Three-dimensional Core Design of High Temperature Supercritical-Pressure Light Water Reactor with Neutronic and Thermal-Hydraulic Coupling

Abstract

The equilibrium core of the High Temperature Supercritical-Pressure Light Water Reactor (SCLWR-H) is designed by three-dimensional neutronic and thermal-hydraulic coupled core calculations. The average coolant core outlet temperature of 500°C is accurately evaluated for the first time in the development of the SCLWR-H. The average coolant core outlet temperature is one of the key parameters, which must be accurately determined in order to establish the concept of this unique reactor design. However, it can only be determined by three-dimensional core design method, taking into account the control rod patterns, fuel loading patterns, coupling of the neutronic and thermal-hydraulic calculations, and burnup distribution of each fuel assembly.

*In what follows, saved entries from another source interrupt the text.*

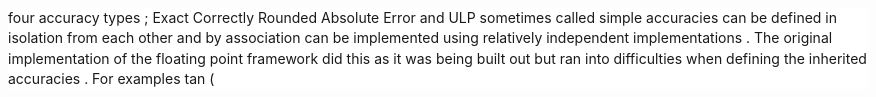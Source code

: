 four
accuracy
types
;
Exact
Correctly
Rounded
Absolute
Error
and
ULP
sometimes
called
simple
accuracies
can
be
defined
in
isolation
from
each
other
and
by
association
can
be
implemented
using
relatively
independent
implementations
.
The
original
implementation
of
the
floating
point
framework
did
this
as
it
was
being
built
out
but
ran
into
difficulties
when
defining
the
inherited
accuracies
.
For
examples
tan
(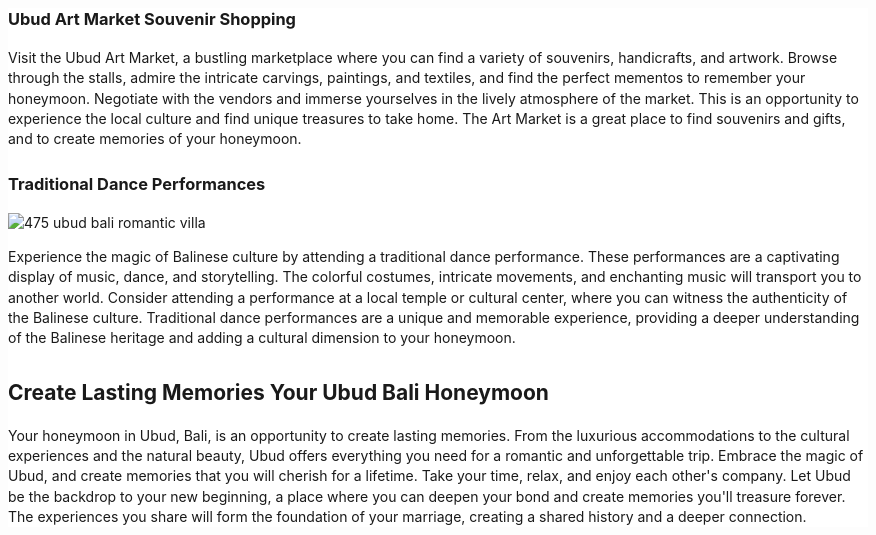 ### Ubud Art Market Souvenir Shopping

Visit the Ubud Art Market, a bustling marketplace where you can find a variety of souvenirs, handicrafts, and artwork. Browse through the stalls, admire the intricate carvings, paintings, and textiles, and find the perfect mementos to remember your honeymoon. Negotiate with the vendors and immerse yourselves in the lively atmosphere of the market. This is an opportunity to experience the local culture and find unique treasures to take home. The Art Market is a great place to find souvenirs and gifts, and to create memories of your honeymoon. 

### Traditional Dance Performances

![475 ubud bali romantic villa](/img/475-ubud-bali-romantic-villa.webp)

Experience the magic of Balinese culture by attending a traditional dance performance. These performances are a captivating display of music, dance, and storytelling. The colorful costumes, intricate movements, and enchanting music will transport you to another world. Consider attending a performance at a local temple or cultural center, where you can witness the authenticity of the Balinese culture. Traditional dance performances are a unique and memorable experience, providing a deeper understanding of the Balinese heritage and adding a cultural dimension to your honeymoon.

## Create Lasting Memories Your Ubud Bali Honeymoon

Your honeymoon in Ubud, Bali, is an opportunity to create lasting memories. From the luxurious accommodations to the cultural experiences and the natural beauty, Ubud offers everything you need for a romantic and unforgettable trip. Embrace the magic of Ubud, and create memories that you will cherish for a lifetime. Take your time, relax, and enjoy each other's company. Let Ubud be the backdrop to your new beginning, a place where you can deepen your bond and create memories you'll treasure forever. The experiences you share will form the foundation of your marriage, creating a shared history and a deeper connection.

The R—Z two-dimensional core design method used in previous studies could not model or evaluate such parameters with sufficient accuracy. In this study, a three-dimensional equilibrium core design method for the SCLWR-H is established. This method can accurately evaluate the average coolant core outlet temperature and has permitted a comprehensive equilibrium core to be developed, which satisfies all design criteria. The design criteria are maximum fuel rod cladding surface temperature of 650°C, maximum linear heat generation rate of 39 kW/m, and a positive water density reactivity coefficient.